- **Task to complete**: Repeat every record exactly, but omit the images.

[Stored entries]
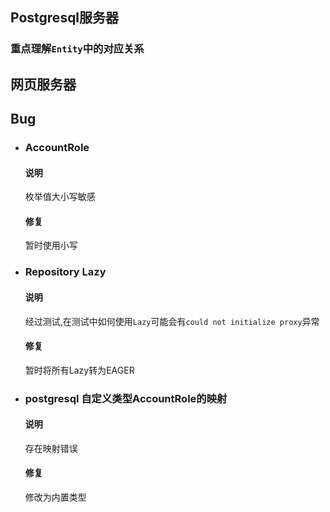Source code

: ## Postgresql服务器
### 重点理解`Entity`中的对应关系
## 网页服务器
## Bug
*  ### AccountRole
    #### 说明
    枚举值大小写敏感   
    #### 修复
    暂时使用小写
*  ### Repository Lazy
    #### 说明
    经过测试,在测试中如何使用`Lazy`可能会有`could not initialize proxy`异常
    #### 修复
    暂时将所有Lazy转为EAGER
*  ### postgresql 自定义类型AccountRole的映射
    #### 说明
    存在映射错误
    #### 修复
    修改为内置类型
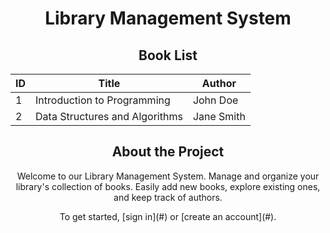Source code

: <h1 align="center">Library Management System</h1>

<div align="center">
    <h2>Book List</h2>
    <table>
        <thead>
            <tr>
                <th>ID</th>
                <th>Title</th>
                <th>Author</th>
            </tr>
        </thead>
        <tbody>
            <tr>
                <td>1</td>
                <td>Introduction to Programming</td>
                <td>John Doe</td>
            </tr>
            <tr>
                <td>2</td>
                <td>Data Structures and Algorithms</td>
                <td>Jane Smith</td>
            </tr>
            <!-- Add more rows as needed -->
        </tbody>
    </table>
</div>

<div align="center">
    <h2>About the Project</h2>
    <p>
        Welcome to our Library Management System. Manage and organize your library's collection of books. Easily add new books, explore existing ones, and keep track of authors.
    </p>
    <p>
        To get started, [sign in](#) or [create an account](#).
    </p>
</div>
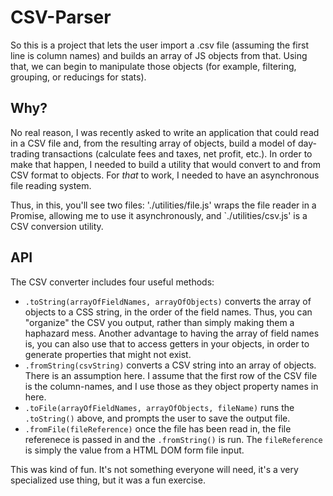 # CSV-Parser

So this is a project that lets the user import a .csv file (assuming the first line is column names) and builds an array of JS objects from that. Using that, we can begin to manipulate those objects (for example, filtering, grouping, or reducings for stats).

## Why? 

No real reason, I was recently asked to write an application that could read in a CSV file and, from the resulting array of objects, build a model of day-trading transactions (calculate fees and taxes, net profit, etc.). In order to make that happen, I needed to build a utility that would convert to and from CSV format to objects. For *that* to work, I needed to have an asynchronous file reading system.

Thus, in this, you'll see two files: './utilities/file.js' wraps the file reader in a Promise, allowing me to use it asynchronously, and `./utilities/csv.js' is a CSV conversion utility. 

## API
The CSV converter includes four useful methods:

* `.toString(arrayOfFieldNames, arrayOfObjects)` converts the array of objects to a CSS string, in the order of the field names. Thus, you can "organize" the CSV you output, rather than simply making them a haphazard mess. Another advantage to having the array of field names is, you can also use that to access getters in your objects, in order to generate properties that might not exist.
* `.fromString(csvString)` converts a CSV string into an array of objects. There is an assumption here. I assume that the first row of the CSV file is the column-names, and I use those as they object property names in here.
* `.toFile(arrayOfFieldNames, arrayOfObjects, fileName)` runs the `.toString()` above, and prompts the user to save the output file.
* `.fromFile(fileReference)` once the file has been read in, the file referenece is passed in and the `.fromString()` is run. The `fileReference` is simply the value from a HTML DOM form file input.

This was kind of fun. It's not something everyone will need, it's a very specialized use thing, but it was a fun exercise.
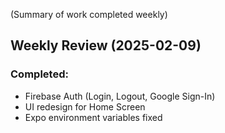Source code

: (Summary of work completed weekly)
## Weekly Review (2025-02-09)

### Completed:
- Firebase Auth (Login, Logout, Google Sign-In)
- UI redesign for Home Screen
- Expo environment variables fixed

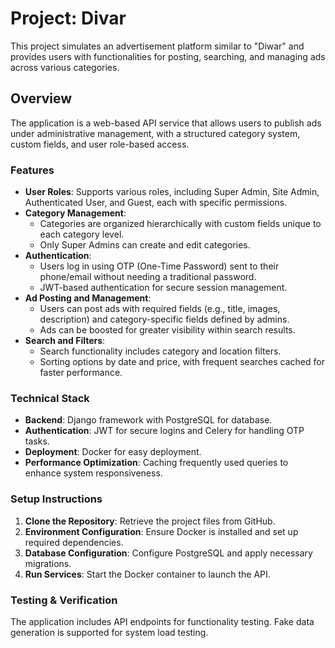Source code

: 
# Project: Divar

This project simulates an advertisement platform similar to "Diwar" and provides users with functionalities for posting, searching, and managing ads across various categories.

## Overview

The application is a web-based API service that allows users to publish ads under administrative management, with a structured category system, custom fields, and user role-based access.

### Features

- **User Roles**: Supports various roles, including Super Admin, Site Admin, Authenticated User, and Guest, each with specific permissions.
- **Category Management**: 
  - Categories are organized hierarchically with custom fields unique to each category level.
  - Only Super Admins can create and edit categories.
- **Authentication**: 
  - Users log in using OTP (One-Time Password) sent to their phone/email without needing a traditional password.
  - JWT-based authentication for secure session management.
- **Ad Posting and Management**: 
  - Users can post ads with required fields (e.g., title, images, description) and category-specific fields defined by admins.
  - Ads can be boosted for greater visibility within search results.
- **Search and Filters**:
  - Search functionality includes category and location filters.
  - Sorting options by date and price, with frequent searches cached for faster performance.
  
### Technical Stack

- **Backend**: Django framework with PostgreSQL for database.
- **Authentication**: JWT for secure logins and Celery for handling OTP tasks.
- **Deployment**: Docker for easy deployment.
- **Performance Optimization**: Caching frequently used queries to enhance system responsiveness.

### Setup Instructions

1. **Clone the Repository**: Retrieve the project files from GitHub.
2. **Environment Configuration**: Ensure Docker is installed and set up required dependencies.
3. **Database Configuration**: Configure PostgreSQL and apply necessary migrations.
4. **Run Services**: Start the Docker container to launch the API.

### Testing & Verification

The application includes API endpoints for functionality testing. Fake data generation is supported for system load testing.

- **Solution**:
Source code

: ## Postgresql服务器
### 重点理解`Entity`中的对应关系
## 网页服务器
## Bug
*  ### AccountRole
    #### 说明
    枚举值大小写敏感   
    #### 修复
    暂时使用小写
*  ### Repository Lazy
    #### 说明
    经过测试,在测试中如何使用`Lazy`可能会有`could not initialize proxy`异常
    #### 修复
    暂时将所有Lazy转为EAGER
*  ### postgresql 自定义类型AccountRole的映射
    #### 说明
    存在映射错误
    #### 修复
    修改为内置类型
Source code

: <h1 align="center">Library Management System</h1>

<div align="center">
    <h2>Book List</h2>
    <table>
        <thead>
            <tr>
                <th>ID</th>
                <th>Title</th>
                <th>Author</th>
            </tr>
        </thead>
        <tbody>
            <tr>
                <td>1</td>
                <td>Introduction to Programming</td>
                <td>John Doe</td>
            </tr>
            <tr>
                <td>2</td>
                <td>Data Structures and Algorithms</td>
                <td>Jane Smith</td>
            </tr>
            <!-- Add more rows as needed -->
        </tbody>
    </table>
</div>

<div align="center">
    <h2>About the Project</h2>
    <p>
        Welcome to our Library Management System. Manage and organize your library's collection of books. Easily add new books, explore existing ones, and keep track of authors.
    </p>
    <p>
        To get started, [sign in](#) or [create an account](#).
    </p>
</div>
 # CSV-Parser

So this is a project that lets the user import a .csv file (assuming the first line is column names) and builds an array of JS objects from that. Using that, we can begin to manipulate those objects (for example, filtering, grouping, or reducings for stats).

## Why? 

No real reason, I was recently asked to write an application that could read in a CSV file and, from the resulting array of objects, build a model of day-trading transactions (calculate fees and taxes, net profit, etc.). In order to make that happen, I needed to build a utility that would convert to and from CSV format to objects. For *that* to work, I needed to have an asynchronous file reading system.

Thus, in this, you'll see two files: './utilities/file.js' wraps the file reader in a Promise, allowing me to use it asynchronously, and `./utilities/csv.js' is a CSV conversion utility. 

## API
The CSV converter includes four useful methods:

* `.toString(arrayOfFieldNames, arrayOfObjects)` converts the array of objects to a CSS string, in the order of the field names. Thus, you can "organize" the CSV you output, rather than simply making them a haphazard mess. Another advantage to having the array of field names is, you can also use that to access getters in your objects, in order to generate properties that might not exist.
* `.fromString(csvString)` converts a CSV string into an array of objects. There is an assumption here. I assume that the first row of the CSV file is the column-names, and I use those as they object property names in here.
* `.toFile(arrayOfFieldNames, arrayOfObjects, fileName)` runs the `.toString()` above, and prompts the user to save the output file.
* `.fromFile(fileReference)` once the file has been read in, the file referenece is passed in and the `.fromString()` is run. The `fileReference` is simply the value from a HTML DOM form file input.

This was kind of fun. It's not something everyone will need, it's a very specialized use thing, but it was a fun exercise.
Source code

: (Summary of work completed weekly)
## Weekly Review (2025-02-09)

### Completed:
- Firebase Auth (Login, Logout, Google Sign-In)
- UI redesign for Home Screen
- Expo environment variables fixed

Source code

: 
# Project: Divar

This project simulates an advertisement platform similar to "Diwar" and provides users with functionalities for posting, searching, and managing ads across various categories.

## Overview

The application is a web-based API service that allows users to publish ads under administrative management, with a structured category system, custom fields, and user role-based access.

### Features

- **User Roles**: Supports various roles, including Super Admin, Site Admin, Authenticated User, and Guest, each with specific permissions.
- **Category Management**: 
  - Categories are organized hierarchically with custom fields unique to each category level.
  - Only Super Admins can create and edit categories.
- **Authentication**: 
  - Users log in using OTP (One-Time Password) sent to their phone/email without needing a traditional password.
  - JWT-based authentication for secure session management.
- **Ad Posting and Management**: 
  - Users can post ads with required fields (e.g., title, images, description) and category-specific fields defined by admins.
  - Ads can be boosted for greater visibility within search results.
- **Search and Filters**:
  - Search functionality includes category and location filters.
  - Sorting options by date and price, with frequent searches cached for faster performance.
  
### Technical Stack

- **Backend**: Django framework with PostgreSQL for database.
- **Authentication**: JWT for secure logins and Celery for handling OTP tasks.
- **Deployment**: Docker for easy deployment.
- **Performance Optimization**: Caching frequently used queries to enhance system responsiveness.

### Setup Instructions

1. **Clone the Repository**: Retrieve the project files from GitHub.
2. **Environment Configuration**: Ensure Docker is installed and set up required dependencies.
3. **Database Configuration**: Configure PostgreSQL and apply necessary migrations.
4. **Run Services**: Start the Docker container to launch the API.

### Testing & Verification

The application includes API endpoints for functionality testing. Fake data generation is supported for system load testing.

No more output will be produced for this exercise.